Aid with muscle dystrophy
The muscle cells produced in this manner are likewise completely functional, as the scientists have actually displayed in explores mice struggling with Duchenne muscular dystrophy. In humans, this unusual hereditary illness leaves sufferers lacking a protein needed for muscle stability, implying they experience progressive muscle wasting and paralysis.
The ETH Zurich scientists injected non-defective muscle stem cells into the muscles of Duchenne muscular dystrophy mice carrying this flaw. They were able to show that the healthy stem cells form repaired muscle fibers in the muscles.
” Muscle stem cell transplantation of this sort might be particularly useful for patients with innovative Duchenne, who are already seriously affected by muscle atrophy,” describes Inseon Kim, another doctoral trainee in the Bar-Nur group and a lead co-author on this research study.
The method is appropriate for producing big quantities of muscle stem cells needed for this purpose. Whats more, the reality that it does so without genetic modification and the associated risks makes it appealing for possible future therapeutic usage in humans.
Alternative meat production
The researchers have yet to adjust their method to human cells; this is their next action. “In addition, we want to examine whether its also possible to convert connective tissue cells into muscle cells directly in the body by injecting the MyoD mRNA and the other mixed drink parts into mice affected by muscle illness,” Bar-Nur says. This approach, too, may one day help human patients.
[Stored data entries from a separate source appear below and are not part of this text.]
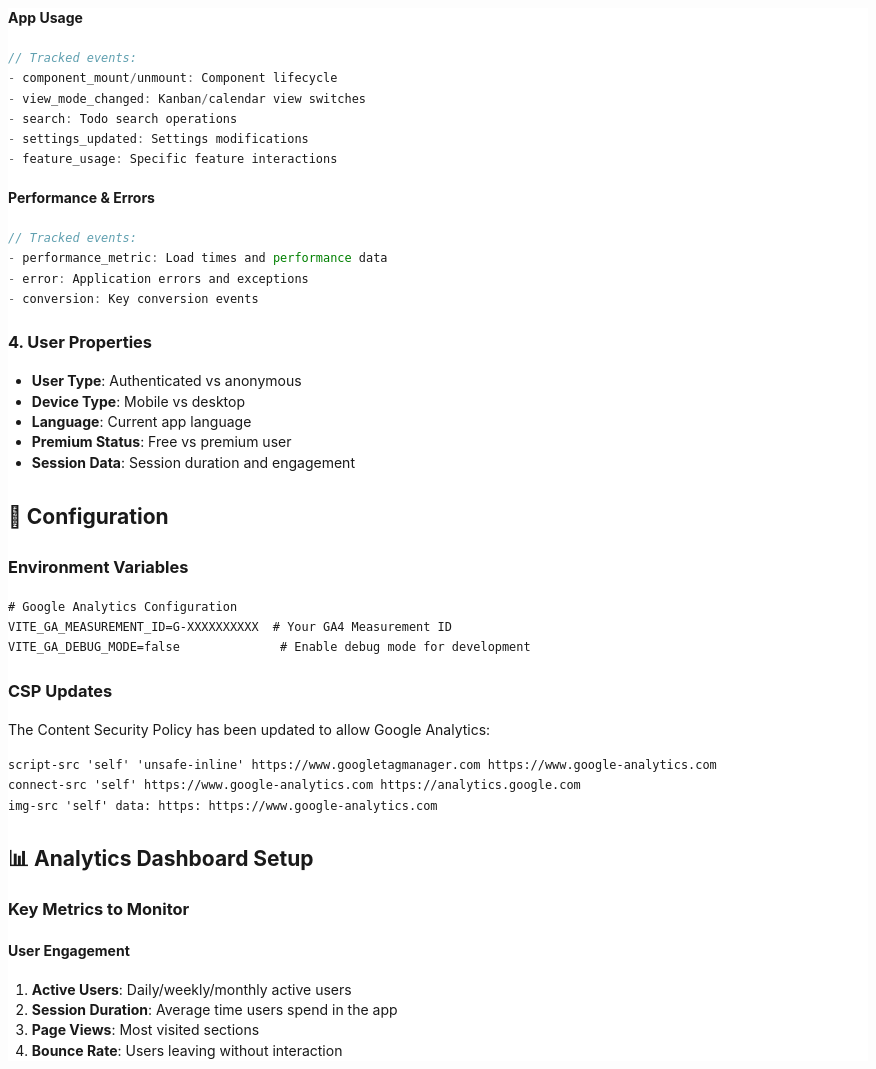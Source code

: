 #### App Usage
```typescript
// Tracked events:
- component_mount/unmount: Component lifecycle
- view_mode_changed: Kanban/calendar view switches
- search: Todo search operations
- settings_updated: Settings modifications
- feature_usage: Specific feature interactions
```

#### Performance & Errors
```typescript
// Tracked events:
- performance_metric: Load times and performance data
- error: Application errors and exceptions
- conversion: Key conversion events
```

### 4. User Properties
- **User Type**: Authenticated vs anonymous
- **Device Type**: Mobile vs desktop
- **Language**: Current app language
- **Premium Status**: Free vs premium user
- **Session Data**: Session duration and engagement

## 🔧 Configuration

### Environment Variables
```env
# Google Analytics Configuration
VITE_GA_MEASUREMENT_ID=G-XXXXXXXXXX  # Your GA4 Measurement ID
VITE_GA_DEBUG_MODE=false              # Enable debug mode for development
```

### CSP Updates
The Content Security Policy has been updated to allow Google Analytics:
```html
script-src 'self' 'unsafe-inline' https://www.googletagmanager.com https://www.google-analytics.com
connect-src 'self' https://www.google-analytics.com https://analytics.google.com
img-src 'self' data: https: https://www.google-analytics.com
```

## 📊 Analytics Dashboard Setup

### Key Metrics to Monitor

#### User Engagement
1. **Active Users**: Daily/weekly/monthly active users
2. **Session Duration**: Average time users spend in the app
3. **Page Views**: Most visited sections
4. **Bounce Rate**: Users leaving without interaction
Bar-Nur and his team would like to integrate their brand-new findings into their ongoing work with cow cells– another research study stream of the laboratory. They hope this method would help current efforts to culture animal muscle stem cells for cultivated meat production, an alternative approach to produce meat for consumption.
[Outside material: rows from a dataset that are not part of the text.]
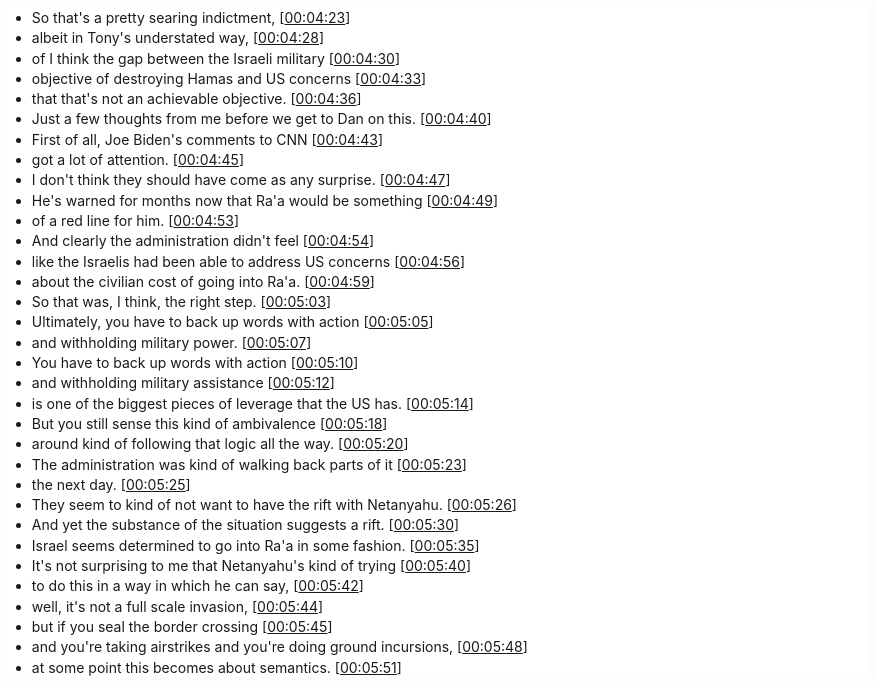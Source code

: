 *  So that's a pretty searing indictment, [[00:04:23](https://www.youtube.com/watch?v=CbMJTOze-HE&t=263.66s)]
*  albeit in Tony's understated way, [[00:04:28](https://www.youtube.com/watch?v=CbMJTOze-HE&t=268.64s)]
*  of I think the gap between the Israeli military [[00:04:30](https://www.youtube.com/watch?v=CbMJTOze-HE&t=270.9s)]
*  objective of destroying Hamas and US concerns [[00:04:33](https://www.youtube.com/watch?v=CbMJTOze-HE&t=273.78s)]
*  that that's not an achievable objective. [[00:04:36](https://www.youtube.com/watch?v=CbMJTOze-HE&t=276.92s)]
*  Just a few thoughts from me before we get to Dan on this. [[00:04:40](https://www.youtube.com/watch?v=CbMJTOze-HE&t=280.32s)]
*  First of all, Joe Biden's comments to CNN [[00:04:43](https://www.youtube.com/watch?v=CbMJTOze-HE&t=283.24s)]
*  got a lot of attention. [[00:04:45](https://www.youtube.com/watch?v=CbMJTOze-HE&t=285.74s)]
*  I don't think they should have come as any surprise. [[00:04:47](https://www.youtube.com/watch?v=CbMJTOze-HE&t=287.54s)]
*  He's warned for months now that Ra'a would be something [[00:04:49](https://www.youtube.com/watch?v=CbMJTOze-HE&t=289.54s)]
*  of a red line for him. [[00:04:53](https://www.youtube.com/watch?v=CbMJTOze-HE&t=293.08000000000004s)]
*  And clearly the administration didn't feel [[00:04:54](https://www.youtube.com/watch?v=CbMJTOze-HE&t=294.62s)]
*  like the Israelis had been able to address US concerns [[00:04:56](https://www.youtube.com/watch?v=CbMJTOze-HE&t=296.28000000000003s)]
*  about the civilian cost of going into Ra'a. [[00:04:59](https://www.youtube.com/watch?v=CbMJTOze-HE&t=299.62s)]
*  So that was, I think, the right step. [[00:05:03](https://www.youtube.com/watch?v=CbMJTOze-HE&t=303.02000000000004s)]
*  Ultimately, you have to back up words with action [[00:05:05](https://www.youtube.com/watch?v=CbMJTOze-HE&t=305.66s)]
*  and withholding military power. [[00:05:07](https://www.youtube.com/watch?v=CbMJTOze-HE&t=307.76000000000005s)]
*  You have to back up words with action [[00:05:10](https://www.youtube.com/watch?v=CbMJTOze-HE&t=310.46s)]
*  and withholding military assistance [[00:05:12](https://www.youtube.com/watch?v=CbMJTOze-HE&t=312.02s)]
*  is one of the biggest pieces of leverage that the US has. [[00:05:14](https://www.youtube.com/watch?v=CbMJTOze-HE&t=314.26s)]
*  But you still sense this kind of ambivalence [[00:05:18](https://www.youtube.com/watch?v=CbMJTOze-HE&t=318.06s)]
*  around kind of following that logic all the way. [[00:05:20](https://www.youtube.com/watch?v=CbMJTOze-HE&t=320.56s)]
*  The administration was kind of walking back parts of it [[00:05:23](https://www.youtube.com/watch?v=CbMJTOze-HE&t=323.8s)]
*  the next day. [[00:05:25](https://www.youtube.com/watch?v=CbMJTOze-HE&t=325.74s)]
*  They seem to kind of not want to have the rift with Netanyahu. [[00:05:26](https://www.youtube.com/watch?v=CbMJTOze-HE&t=326.94s)]
*  And yet the substance of the situation suggests a rift. [[00:05:30](https://www.youtube.com/watch?v=CbMJTOze-HE&t=330.8s)]
*  Israel seems determined to go into Ra'a in some fashion. [[00:05:35](https://www.youtube.com/watch?v=CbMJTOze-HE&t=335.18s)]
*  It's not surprising to me that Netanyahu's kind of trying [[00:05:40](https://www.youtube.com/watch?v=CbMJTOze-HE&t=340.16s)]
*  to do this in a way in which he can say, [[00:05:42](https://www.youtube.com/watch?v=CbMJTOze-HE&t=342.0s)]
*  well, it's not a full scale invasion, [[00:05:44](https://www.youtube.com/watch?v=CbMJTOze-HE&t=344.06s)]
*  but if you seal the border crossing [[00:05:45](https://www.youtube.com/watch?v=CbMJTOze-HE&t=345.36s)]
*  and you're taking airstrikes and you're doing ground incursions, [[00:05:48](https://www.youtube.com/watch?v=CbMJTOze-HE&t=348.04s)]
*  at some point this becomes about semantics. [[00:05:51](https://www.youtube.com/watch?v=CbMJTOze-HE&t=351.6s)]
Referral: “Transgene-free direct conversion of murine fibroblasts into practical muscle stem cells” by Xhem Qabrati, Inseon Kim, Adhideb Ghosh, Nicola Bundschuh, Falko Noé, Andrew S. Palmer and Ori Bar-Nur, 8 August 2023, npj Regenerative Medicine.DOI: 10.1038/ s41536-023-00317-z.
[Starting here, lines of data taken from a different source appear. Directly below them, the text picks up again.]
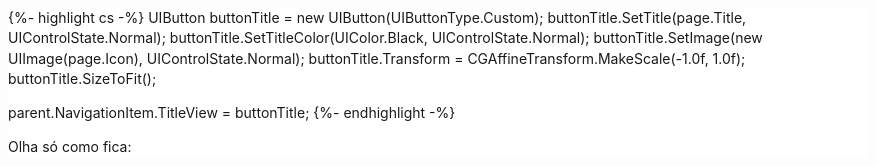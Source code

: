 {%- highlight cs -%}
UIButton buttonTitle = new UIButton(UIButtonType.Custom);
buttonTitle.SetTitle(page.Title, UIControlState.Normal);
buttonTitle.SetTitleColor(UIColor.Black, UIControlState.Normal);
buttonTitle.SetImage(new UIImage(page.Icon), UIControlState.Normal);
buttonTitle.Transform = CGAffineTransform.MakeScale(-1.0f, 1.0f);
buttonTitle.SizeToFit();
 
parent.NavigationItem.TitleView = buttonTitle;
{%- endhighlight -%}

Olha só como fica:

<figure>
Teacher Ori Bar-Nur and his coworkers at ETH Zurich are pioneering the growing of muscle cells in the lab, currently using mouse cells as their main model. The implications of their research study are manifold: lab-cultured human muscle tissue could serve surgical requirements, while human muscle stem cells may provide healing solutions for those with muscle diseases. MyoD is not usually present in connective tissue cells. Before these cells can turn into muscle cells, researchers have to coax them to produce MyoD in their nucleus for numerous days.
“In addition, we wish to examine whether its also possible to convert connective tissue cells into muscle cells straight in the body by injecting the MyoD mRNA and the other cocktail elements into mice impacted by muscle illness,” Bar-Nur says.